• **Task requirements**
Once the line containing "- https://www.postgresql.org/download/windows/" is found in the entries below, restate it and each following line word for word, stopping after the line containing "- Cambiar el".
(Input records)
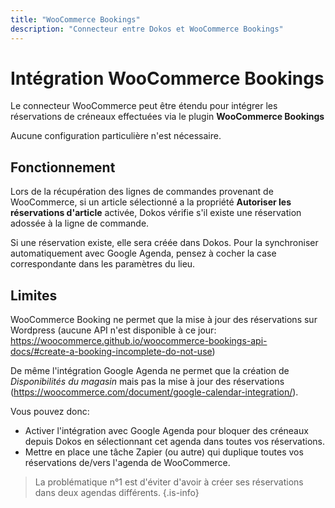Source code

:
 ```yaml
---
title: "WooCommerce Bookings"
description: "Connecteur entre Dokos et WooCommerce Bookings"
---
```


# Intégration WooCommerce Bookings

Le connecteur WooCommerce peut être étendu pour intégrer les réservations de créneaux effectuées via le plugin **WooCommerce Bookings**

Aucune configuration particulière n'est nécessaire.

## Fonctionnement

Lors de la récupération des lignes de commandes provenant de WooCommerce, si un article sélectionné a la propriété **Autoriser les réservations d'article** activée, Dokos vérifie s'il existe une réservation adossée à la ligne de commande.

Si une réservation existe, elle sera créée dans Dokos.
Pour la synchroniser automatiquement avec Google Agenda, pensez à cocher la case correspondante dans les paramètres du lieu.

## Limites

WooCommerce Booking ne permet que la mise à jour des réservations sur Wordpress (aucune API n'est disponible à ce jour: https://woocommerce.github.io/woocommerce-bookings-api-docs/#create-a-booking-incomplete-do-not-use)

De même l'intégration Google Agenda ne permet que la création de *Disponibilités du magasin* mais pas la mise à jour des réservations (https://woocommerce.com/document/google-calendar-integration/).

Vous pouvez donc:

- Activer l'intégration avec Google Agenda pour bloquer des créneaux depuis Dokos en sélectionnant cet agenda dans toutes vos réservations.
- Mettre en place une tâche Zapier (ou autre) qui duplique toutes vos réservations de/vers l'agenda de WooCommerce.

> La problématique n°1 est d'éviter d'avoir à créer ses réservations dans deux agendas différents.
{.is-info}
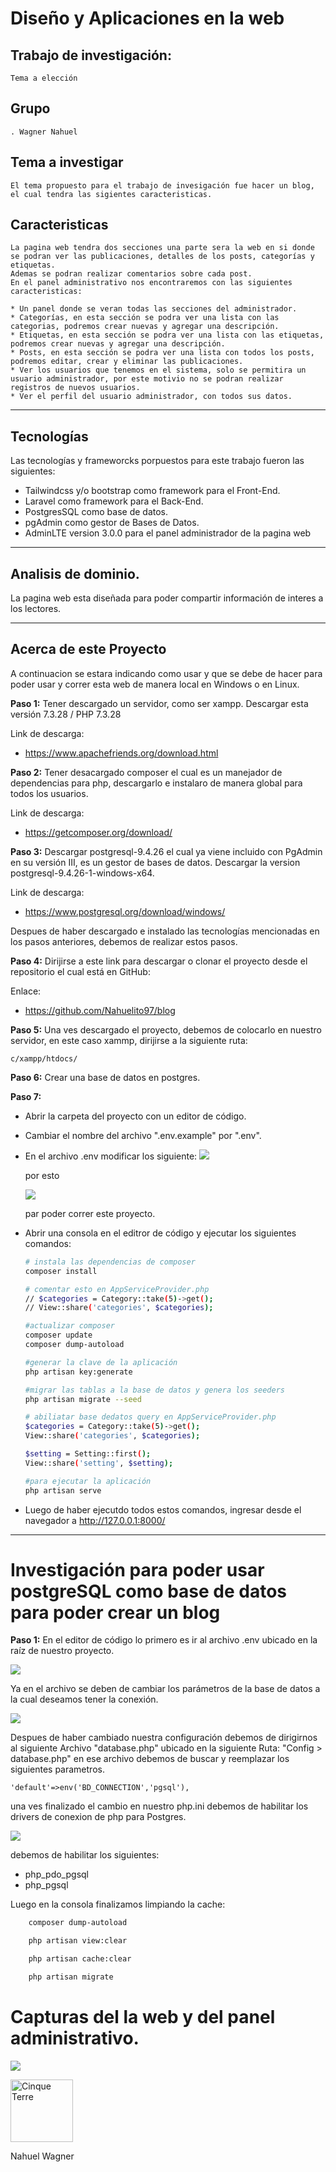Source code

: # Diseño y Aplicaciones en la web 


## Trabajo de investigación: 

    Tema a elección

## Grupo

    . Wagner Nahuel


## Tema a investigar

    El tema propuesto para el trabajo de invesigación fue hacer un blog, el cual tendra las sigientes caracteristicas.

## Caracteristicas
    La pagina web tendra dos secciones una parte sera la web en si donde se podran ver las publicaciones, detalles de los posts, categorías y etiquetas. 
    Ademas se podran realizar comentarios sobre cada post.
    En el panel administrativo nos encontraremos con las siguientes caracteristicas:

    * Un panel donde se veran todas las secciones del administrador.
    * Categorías, en esta sección se podra ver una lista con las categorias, podremos crear nuevas y agregar una descripción.
    * Etiquetas, en esta sección se podra ver una lista con las etiquetas, podremos crear nuevas y agregar una descripción.
    * Posts, en esta sección se podra ver una lista con todos los posts, podremos editar, crear y eliminar las publicaciones.
    * Ver los usuarios que tenemos en el sistema, solo se permitira un usuario administrador, por este motivio no se podran realizar registros de nuevos usuarios.
    * Ver el perfil del usuario administrador, con todos sus datos.

    
---
## Tecnologías 

Las tecnologías y frameworcks porpuestos para este trabajo fueron las siguientes:

  - Tailwindcss y/o bootstrap como framework para el Front-End.
  - Laravel como framework para el Back-End.
  - PostgresSQL como base de datos.
  - pgAdmin como gestor de Bases de Datos.
  - AdminLTE version 3.0.0 para el panel administrador de la pagina web

---
## Analisis de dominio.

La pagina web esta diseñada para poder compartir información de interes a los lectores.

---
## Acerca de este Proyecto

A continuacion se estara indicando como usar y que se debe de hacer para poder usar y correr esta web de manera local en Windows o en Linux.

**Paso 1:** Tener descargado un servidor, como ser xampp. Descargar esta versión 7.3.28 / PHP 7.3.28

Link de descarga:
    
- https://www.apachefriends.org/download.html

**Paso 2:** Tener desacargado composer el cual es un manejador de dependencias para php, descargarlo e instalaro de manera global para todos los usuarios. 

Link de descarga: 

- https://getcomposer.org/download/

**Paso 3:** Descargar postgresql-9.4.26 el cual ya viene incluido con PgAdmin en su versión III, es un gestor de bases de datos.
Descargar la version postgresql-9.4.26-1-windows-x64.

Link de descarga:
- https://www.postgresql.org/download/windows/



Despues de haber descargado e instalado las tecnologías mencionadas en los pasos anteriores, debemos de realizar estos pasos.

**Paso 4:** Dirijirse a este link para descargar o clonar el proyecto desde el repositorio el cual está en GitHub:

Enlace:
- https://github.com/Nahuelito97/blog

**Paso 5:** Una ves descargado el proyecto, debemos de colocarlo en nuestro servidor, en este caso xammp, dirijirse a la siguiente ruta:
    
    c/xampp/htdocs/

**Paso 6:** Crear una base de datos en postgres.

**Paso 7:** 
- Abrir la carpeta del proyecto con un editor de código.
- Cambiar el nombre del archivo ".env.example" por ".env".
- En el archivo .env modificar los siguiente:
    ![](figuras/MYS.jpg)

    por esto

    ![](figuras/env.jpg)

    par poder correr este proyecto.
    
- Abrir una consola en el editror de código y ejecutar los siguientes comandos:
    ```bash
    # instala las dependencias de composer
    composer install

    # comentar esto en AppServiceProvider.php
    // $categories = Category::take(5)->get();
    // View::share('categories', $categories);
    
    #actualizar composer
    composer update
    composer dump-autoload

    #generar la clave de la aplicación
    php artisan key:generate

    #migrar las tablas a la base de datos y genera los seeders
    php artisan migrate --seed

    # abiliatar base dedatos query en AppServiceProvider.php 
    $categories = Category::take(5)->get();
    View::share('categories', $categories);

    $setting = Setting::first();
    View::share('setting', $setting);

    #para ejecutar la aplicación 
    php artisan serve
    ``` 
- Luego de haber ejecutdo todos estos comandos, ingresar desde el navegador a http://127.0.0.1:8000/


---
# Investigación para poder usar postgreSQL como base de datos para poder crear un blog

**Paso 1:** En el editor de código lo primero es ir al archivo .env ubicado en la raíz de nuestro proyecto.

![](figuras/example.jpg)

Ya en el archivo se deben de cambiar los parámetros de la base de datos a la cual deseamos tener la conexión.

![](figuras/env.jpg)

Despues de haber cambiado nuestra configuración debemos de dirigirnos al siguiente Archivo "database.php" ubicado en la siguiente Ruta: "Config > database.php" en ese archivo debemos de buscar y reemplazar los siguientes parametros.

    'default'=>env('BD_CONNECTION','pgsql'),
una ves finalizado el cambio en nuestro php.ini debemos de habilitar los drivers de conexion de php para Postgres.

![](figuras/habilitar.jpg)

debemos de habilitar los siguientes:            

- php_pdo_pgsql
- php_pgsql

Luego en la consola finalizamos limpiando la cache:
```bash
    composer dump-autoload

    php artisan view:clear

    php artisan cache:clear

    php artisan migrate
```



# Capturas del la web y del panel administrativo.



![](figuras/.jpg)



<img src="./public/img/brand.png" class="rounded-circle" alt="Cinque Terre" width="100" height="100"> 

<span class="badge badge-warning text-uppercase">Nahuel Wagner</span>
(End Input records)
• **Task solution**
- https://www.postgresql.org/download/windows/



Despues de haber descargado e instalado las tecnologías mencionadas en los pasos anteriores, debemos de realizar estos pasos.

**Paso 4:** Dirijirse a este link para descargar o clonar el proyecto desde el repositorio el cual está en GitHub:

Enlace:
- https://github.com/Nahuelito97/blog

**Paso 5:** Una ves descargado el proyecto, debemos de colocarlo en nuestro servidor, en este caso xammp, dirijirse a la siguiente ruta:
    
    c/xampp/htdocs/

**Paso 6:** Crear una base de datos en postgres.

**Paso 7:** 
- Abrir la carpeta del proyecto con un editor de código.
- Cambiar el nombre del archivo ".env.example" por ".env".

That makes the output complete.